Your rights regarding your health information:
Communications. You can request that CAPS communicate with you about your health and related issues in a particular manner or at a certain location. For instance, you may ask that CAPS restrict our disclosure of your health information to only certain individuals involved in your care or the payment for your care, such as family members and friends. CAPS is not required to agree to your request; however, if we do agree, we are bound by our agreement except when otherwise required by law, in emergencies or when the information is necessary to treat you. You have the right to inspect and obtain a copy of the health information that may be used to make decisions about you, including patient medical records and billing records, but not including psychotherapy notes. You must submit your request in writing to our Privacy Official.
You may ask us to amend your health information if you believe it is incorrect or incomplete, and as long as the information is kept by or for our practice. To request an amendment, your request must be made in writing and submitted to our Privacy Official. You must provide us with a reason that supports your request for the amendment.
Right to a copy of this notice. You are entitled to receive a copy of the Notice of Privacy Practices. You may ask us to give you a copy of the Notice at any time. To obtain a copy of the Notice, contact our Privacy Official.
Right to file a complaint. If you believe your privacy rights have been violated, you may file a complaint with our practice or with the Secretary of the Department of Health and Human Services. To file a complaint with our practice, contact our Privacy Official. All complaints must be submitted in writing. You will not be penalized for filing a complaint.
Right to provide an authorization for other uses and disclosures.
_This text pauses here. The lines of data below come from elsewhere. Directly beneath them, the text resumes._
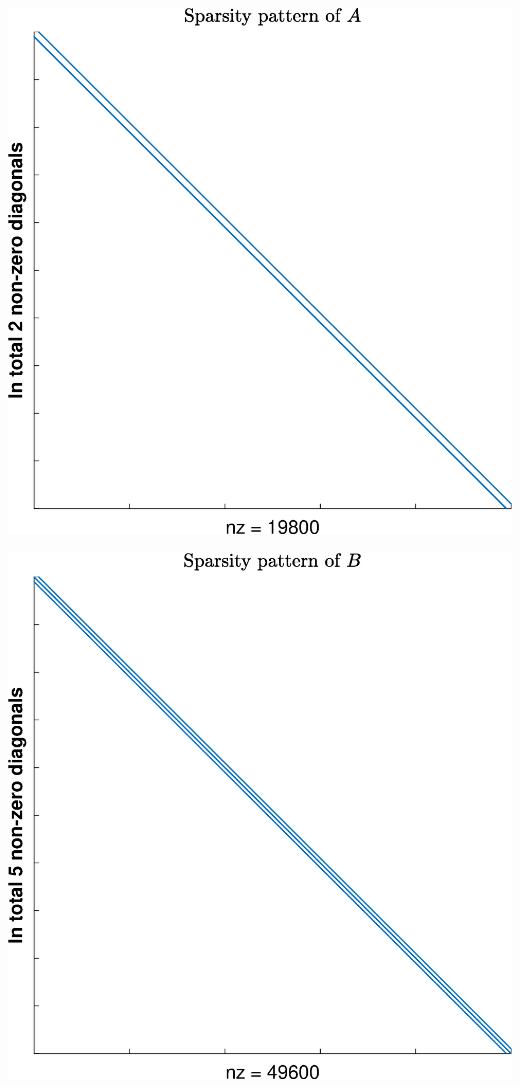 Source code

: \begin{minipage}[c][][c]{\linewidth}
\includegraphics[width=.95\columnwidth]{SparsityPatterns/SPP_1}
\end{minipage}
\begin{minipage}[c][][c]{\linewidth}
\includegraphics[width=.95\columnwidth]{SparsityPatterns/SPP_2}
\end{minipage}
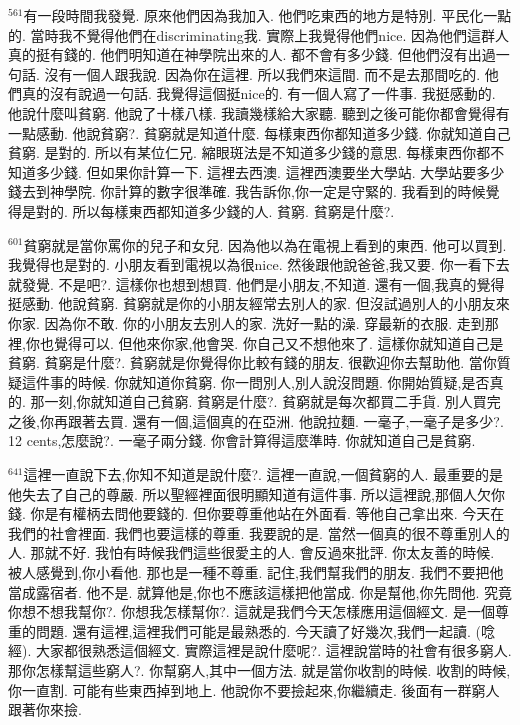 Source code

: \documentclass{book}
\begin{document}
$^{561}$有一段時間我發覺.
原來他們因為我加入.
他們吃東西的地方是特別.
平民化一點的.
當時我不覺得他們在discriminating我.
實際上我覺得他們nice.
因為他們這群人真的挺有錢的.
他們明知道在神學院出來的人.
都不會有多少錢.
但他們沒有出過一句話.
沒有一個人跟我說.
因為你在這裡.
所以我們來這間.
而不是去那間吃的.
他們真的沒有說過一句話.
我覺得這個挺nice的.
有一個人寫了一件事.
我挺感動的.
他說什麼叫貧窮.
他說了十樣八樣.
我讀幾樣給大家聽.
聽到之後可能你都會覺得有一點感動.
他說貧窮?.
貧窮就是知道什麼.
每樣東西你都知道多少錢.
你就知道自己貧窮.
是對的.
所以有某位仁兄.
縮眼斑法是不知道多少錢的意思.
每樣東西你都不知道多少錢.
但如果你計算一下.
這裡去西澳.
這裡西澳要坐大學站.
大學站要多少錢去到神學院.
你計算的數字很準確.
我告訴你,你一定是守緊的.
我看到的時候覺得是對的.
所以每樣東西都知道多少錢的人.
貧窮.
貧窮是什麼?.

$^{601}$貧窮就是當你罵你的兒子和女兒.
因為他以為在電視上看到的東西.
他可以買到.
我覺得也是對的.
小朋友看到電視以為很nice.
然後跟他說爸爸,我又要.
你一看下去就發覺.
不是吧?.
這樣你也想到想買.
他們是小朋友,不知道.
還有一個,我真的覺得挺感動.
他說貧窮.
貧窮就是你的小朋友經常去別人的家.
但沒試過別人的小朋友來你家.
因為你不敢.
你的小朋友去別人的家.
洗好一點的澡.
穿最新的衣服.
走到那裡,你也覺得可以.
但他來你家,他會哭.
你自己又不想他來了.
這樣你就知道自己是貧窮.
貧窮是什麼?.
貧窮就是你覺得你比較有錢的朋友.
很歡迎你去幫助他.
當你質疑這件事的時候.
你就知道你貧窮.
你一問別人,別人說沒問題.
你開始質疑,是否真的.
那一刻,你就知道自己貧窮.
貧窮是什麼?.
貧窮就是每次都買二手貨.
別人買完之後,你再跟著去買.
還有一個,這個真的在亞洲.
他說拉麵.
一毫子,一毫子是多少?.
12 cents,怎麼說?.
一毫子兩分錢.
你會計算得這麼準時.
你就知道自己是貧窮.

$^{641}$這裡一直說下去,你知不知道是說什麼?.
這裡一直說,一個貧窮的人.
最重要的是他失去了自己的尊嚴.
所以聖經裡面很明顯知道有這件事.
所以這裡說,那個人欠你錢.
你是有權柄去問他要錢的.
但你要尊重他站在外面看.
等他自己拿出來.
今天在我們的社會裡面.
我們也要這樣的尊重.
我要說的是.
當然一個真的很不尊重別人的人.
那就不好.
我怕有時候我們這些很愛主的人.
會反過來批評.
你太友善的時候.
被人感覺到,你小看他.
那也是一種不尊重.
記住,我們幫我們的朋友.
我們不要把他當成露宿者.
他不是.
就算他是,你也不應該這樣把他當成.
你是幫他,你先問他.
究竟你想不想我幫你?.
你想我怎樣幫你?.
這就是我們今天怎樣應用這個經文.
是一個尊重的問題.
還有這裡,這裡我們可能是最熟悉的.
今天讀了好幾次,我們一起讀.
(唸經).
大家都很熟悉這個經文.
實際這裡是說什麼呢?.
這裡說當時的社會有很多窮人.
那你怎樣幫這些窮人?.
你幫窮人,其中一個方法.
就是當你收割的時候.
收割的時候,你一直割.
可能有些東西掉到地上.
他說你不要撿起來,你繼續走.
後面有一群窮人跟著你來撿.
\end{document}
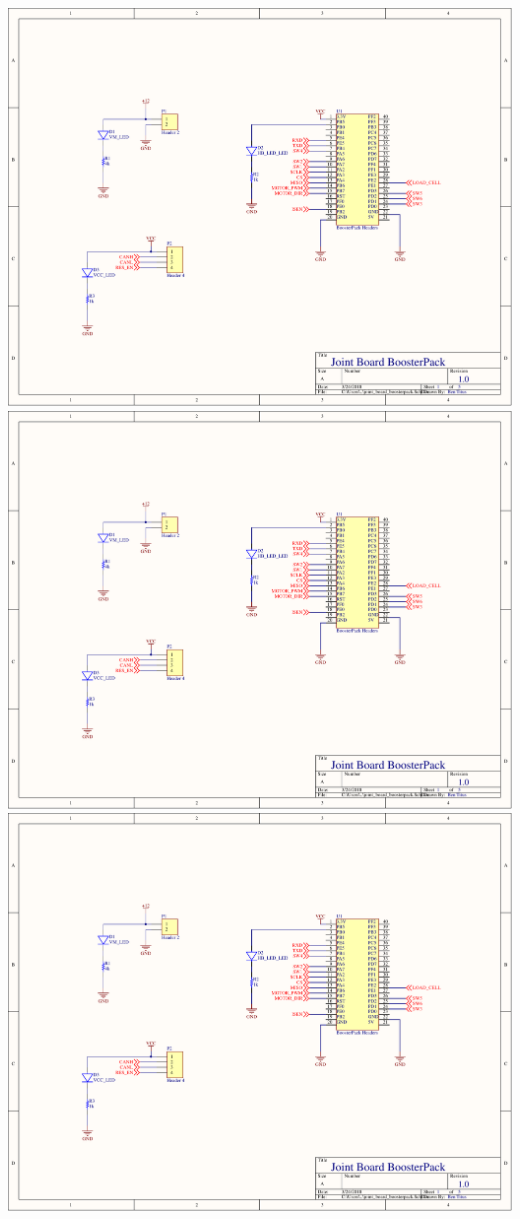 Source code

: \includegraphics[page=3,width=\textwidth,angle=270]{PDFs/joint_board_boosterpack.PDF} \newpage
\includegraphics[page=4,width=\textwidth,angle=270]{PDFs/joint_board_boosterpack.PDF} \newpage
\includegraphics[page=5,width=\textwidth,angle=270]{PDFs/joint_board_boosterpack.PDF} \newpage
Our practice will obtain your written authorization for uses and disclosers that are not identified by this notice or permitted by applicable law.
In accordance with the standards of implementation specifications of 45 C.F.R. §164.524, Provider may grant an individual access to inspect and obtain a copy of protected health information about the individual in a designated record set.
- The designated record set that is subject to access by an individual is as follows:
- The titles of the persons or offices responsible for receiving and processing requests for access by individuals are as follows:
Privacy Officials: Patient Services Manager and Staff
CAPS reserves the right to deny service or any portion of our services to anyone for any reason.
CAPS may contact you to obtain your permission to use your protected health information for the following reason: marketing, internal referral board, sending newsletters or information unrelated to health care and other marketing materials. We will contact you first to get your permission for any of these purposes.
If you have any questions regarding this Notice of our health information privacy policies, please ask to speak with the Privacy Official.
You can reach the Privacy Official at:
CAPS Pregnancy Clinics
PO Box 15115
San Diego, CA 92175
A message may be left for our Privacy Official at any time the clinic is open and your call will be returned within 7 business days.